2020/10/29 LINE はてなブックマーク facebook Twitter

 画家のオチオサム(1936~2015)は、浮遊する感覚に彩られた球体の絵画で知られる。丁寧に塗った球面と、それらを結ぶように引いた精密な線は美しい。宇宙や未来を想像させ、見る者を楽しませるが、謎めいた雰囲気も漂う。

 福岡県小郡市の自宅に大量に残っていたスケッチやデッサンの一部を集めた展覧会「言葉の前に」は、言葉巧みに自らの思想を語ることはなかったというオチの表現の背景を探る。

「オチ・オサム展 言葉の前に」の会場。
1978年に描いた球体の絵画(左の2点)と、亡くなる1週間ほど前に残していたスケッチ(右端)

 オチは佐賀市出身。1955年の二科展で2点が入選し、華々しくデビューすると、50年代後半に前衛美術グループ「九州派」に加わった。作品にアスファルトを使用するというオチが発案した手法は、「反芸術」を掲げたグループの代名詞となる。

 本展で紹介するほとんどは九州派解散後の作品。浮かび上がるのは、熱狂の後で独自の思索を深めていった姿だ。展示する球体の油彩画は78年の3点だが、2000年代のスケッチ類にも、円や球を線でつなぐ図が複数ある。丸い形の連環に関心を持ち続けたようだ。羽や山など自然物のモチーフも繰り返し登場する。

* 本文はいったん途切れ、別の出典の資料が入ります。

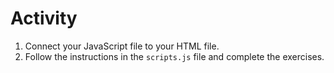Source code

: # Activity

1. Connect your JavaScript file to your HTML file.
2. Follow the instructions in the `scripts.js` file and complete the exercises.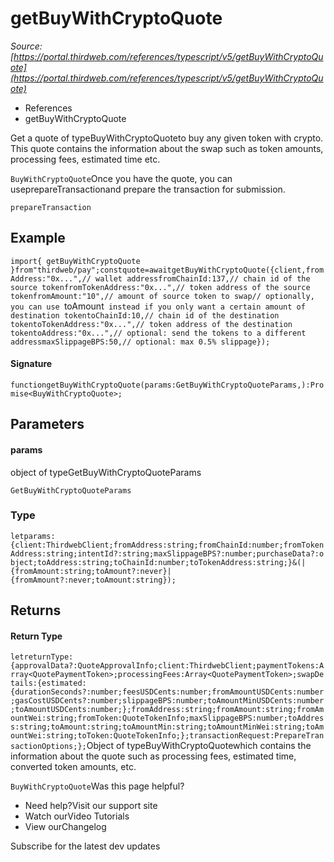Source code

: # getBuyWithCryptoQuote

*Source: [https://portal.thirdweb.com/references/typescript/v5/getBuyWithCryptoQuote](https://portal.thirdweb.com/references/typescript/v5/getBuyWithCryptoQuote)*

* References
* getBuyWithCryptoQuote

Get a quote of typeBuyWithCryptoQuoteto buy any given token with crypto.
This quote contains the information about the swap such as token amounts, processing fees, estimated time etc.

`BuyWithCryptoQuote`Once you have the quote, you can useprepareTransactionand prepare the transaction for submission.

`prepareTransaction`
## Example

`import{ getBuyWithCryptoQuote }from"thirdweb/pay";constquote=awaitgetBuyWithCryptoQuote({client,fromAddress:"0x...",// wallet addressfromChainId:137,// chain id of the source tokenfromTokenAddress:"0x...",// token address of the source tokenfromAmount:"10",// amount of source token to swap// optionally, you can use `toAmount` instead if you only want a certain amount of destination tokentoChainId:10,// chain id of the destination tokentoTokenAddress:"0x...",// token address of the destination tokentoAddress:"0x...",// optional: send the tokens to a different addressmaxSlippageBPS:50,// optional: max 0.5% slippage});`
#### Signature

`functiongetBuyWithCryptoQuote(params:GetBuyWithCryptoQuoteParams,):Promise<BuyWithCryptoQuote>;`
## Parameters

#### params

object of typeGetBuyWithCryptoQuoteParams

`GetBuyWithCryptoQuoteParams`
### Type

`letparams:{client:ThirdwebClient;fromAddress:string;fromChainId:number;fromTokenAddress:string;intentId?:string;maxSlippageBPS?:number;purchaseData?:object;toAddress:string;toChainId:number;toTokenAddress:string;}&(|{fromAmount:string;toAmount?:never}|{fromAmount?:never;toAmount:string});`
## Returns

#### Return Type

`letreturnType:{approvalData?:QuoteApprovalInfo;client:ThirdwebClient;paymentTokens:Array<QuotePaymentToken>;processingFees:Array<QuotePaymentToken>;swapDetails:{estimated:{durationSeconds?:number;feesUSDCents:number;fromAmountUSDCents:number;gasCostUSDCents?:number;slippageBPS:number;toAmountMinUSDCents:number;toAmountUSDCents:number;};fromAddress:string;fromAmount:string;fromAmountWei:string;fromToken:QuoteTokenInfo;maxSlippageBPS:number;toAddress:string;toAmount:string;toAmountMin:string;toAmountMinWei:string;toAmountWei:string;toToken:QuoteTokenInfo;};transactionRequest:PrepareTransactionOptions;};`Object of typeBuyWithCryptoQuotewhich contains the information about the quote such as processing fees, estimated time, converted token amounts, etc.

`BuyWithCryptoQuote`Was this page helpful?

* Need help?Visit our support site
* Watch ourVideo Tutorials
* View ourChangelog

Subscribe for the latest dev updates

 妻の越智順子が「手を動かしていないと落ち着かない人だった」と振り返る通り、家族で出掛ける際にも紙と絵の具を持参したオチが、亡くなる1週間前に残したスケッチがある。立方体の上面から細い管が伸び、その先に赤い球。側面からは、膨らんだ餅のような形が噴き出す。

 これを、無機質な人工物から有機的なエネルギーがもえでてくる図と読むなら、球体の絵にオチが求めたものも、無から生まれた生命の原初と輝き、連続だと解釈できる。だが、そう言葉にすると平板だ。だからオチオサムは、絵として表現するより他にどうしようもないものを探し続けたのだろう。(諏訪部真)

=(10月26日付西日本新聞朝刊に掲載)=
 


オチ・オサム展 言葉の前に
会期:2020年10月13日(火)~10月31日(土) 13:00~19:00
   月・火曜休廊
会場:EUREKAエウレカ
   (福岡市中央区大手門2-9-30 Pond Mum KⅣ 201)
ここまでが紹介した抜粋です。